▶ _TASK BRIEF_:
Without altering a single character, set down all of the data below.

[SUPPLIED RECORDS — start]

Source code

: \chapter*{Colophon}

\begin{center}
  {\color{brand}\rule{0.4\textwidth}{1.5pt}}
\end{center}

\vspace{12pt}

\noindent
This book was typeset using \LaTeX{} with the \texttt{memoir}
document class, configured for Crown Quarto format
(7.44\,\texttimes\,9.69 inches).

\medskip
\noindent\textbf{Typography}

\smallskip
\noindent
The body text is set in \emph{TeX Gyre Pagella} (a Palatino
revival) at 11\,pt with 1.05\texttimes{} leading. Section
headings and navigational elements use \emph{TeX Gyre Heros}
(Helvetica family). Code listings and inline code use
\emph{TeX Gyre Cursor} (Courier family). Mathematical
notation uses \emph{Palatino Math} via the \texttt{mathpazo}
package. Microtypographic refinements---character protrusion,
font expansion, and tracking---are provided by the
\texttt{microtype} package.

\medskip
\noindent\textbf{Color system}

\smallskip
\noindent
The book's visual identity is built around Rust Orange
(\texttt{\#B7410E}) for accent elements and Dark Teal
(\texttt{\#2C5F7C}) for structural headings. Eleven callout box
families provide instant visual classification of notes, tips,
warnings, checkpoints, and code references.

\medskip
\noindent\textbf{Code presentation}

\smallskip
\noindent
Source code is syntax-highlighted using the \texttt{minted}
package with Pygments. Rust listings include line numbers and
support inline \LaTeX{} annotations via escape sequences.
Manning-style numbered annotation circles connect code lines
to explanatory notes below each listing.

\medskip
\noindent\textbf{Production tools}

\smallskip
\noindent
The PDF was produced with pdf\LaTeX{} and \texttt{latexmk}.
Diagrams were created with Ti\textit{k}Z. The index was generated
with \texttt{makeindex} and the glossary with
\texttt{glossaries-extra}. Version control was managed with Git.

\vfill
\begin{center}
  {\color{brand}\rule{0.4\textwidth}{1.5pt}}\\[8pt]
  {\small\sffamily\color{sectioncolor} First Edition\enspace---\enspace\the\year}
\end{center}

[SUPPLIED RECORDS — finish]

▶ _EXERCISE ANSWER_:
Source code

: \chapter*{Colophon}

\begin{center}
  {\color{brand}\rule{0.4\textwidth}{1.5pt}}
\end{center}

\vspace{12pt}

\noindent
This book was typeset using \LaTeX{} with the \texttt{memoir}
document class, configured for Crown Quarto format
(7.44\,\texttimes\,9.69 inches).

\medskip
\noindent\textbf{Typography}

\smallskip
\noindent
The body text is set in \emph{TeX Gyre Pagella} (a Palatino
revival) at 11\,pt with 1.05\texttimes{} leading. Section
headings and navigational elements use \emph{TeX Gyre Heros}
(Helvetica family). Code listings and inline code use
\emph{TeX Gyre Cursor} (Courier family). Mathematical
notation uses \emph{Palatino Math} via the \texttt{mathpazo}
package. Microtypographic refinements---character protrusion,
font expansion, and tracking---are provided by the
\texttt{microtype} package.

\medskip
\noindent\textbf{Color system}

\smallskip
\noindent
The book's visual identity is built around Rust Orange
(\texttt{\#B7410E}) for accent elements and Dark Teal
(\texttt{\#2C5F7C}) for structural headings. Eleven callout box
families provide instant visual classification of notes, tips,
warnings, checkpoints, and code references.

\medskip
\noindent\textbf{Code presentation}

\smallskip
\noindent
Source code is syntax-highlighted using the \texttt{minted}
package with Pygments. Rust listings include line numbers and
support inline \LaTeX{} annotations via escape sequences.
Manning-style numbered annotation circles connect code lines
to explanatory notes below each listing.

\medskip
\noindent\textbf{Production tools}

\smallskip
\noindent
The PDF was produced with pdf\LaTeX{} and \texttt{latexmk}.
Diagrams were created with Ti\textit{k}Z. The index was generated
with \texttt{makeindex} and the glossary with
\texttt{glossaries-extra}. Version control was managed with Git.

\vfill
\begin{center}
  {\color{brand}\rule{0.4\textwidth}{1.5pt}}\\[8pt]
  {\small\sffamily\color{sectioncolor} First Edition\enspace---\enspace\the\year}
\end{center}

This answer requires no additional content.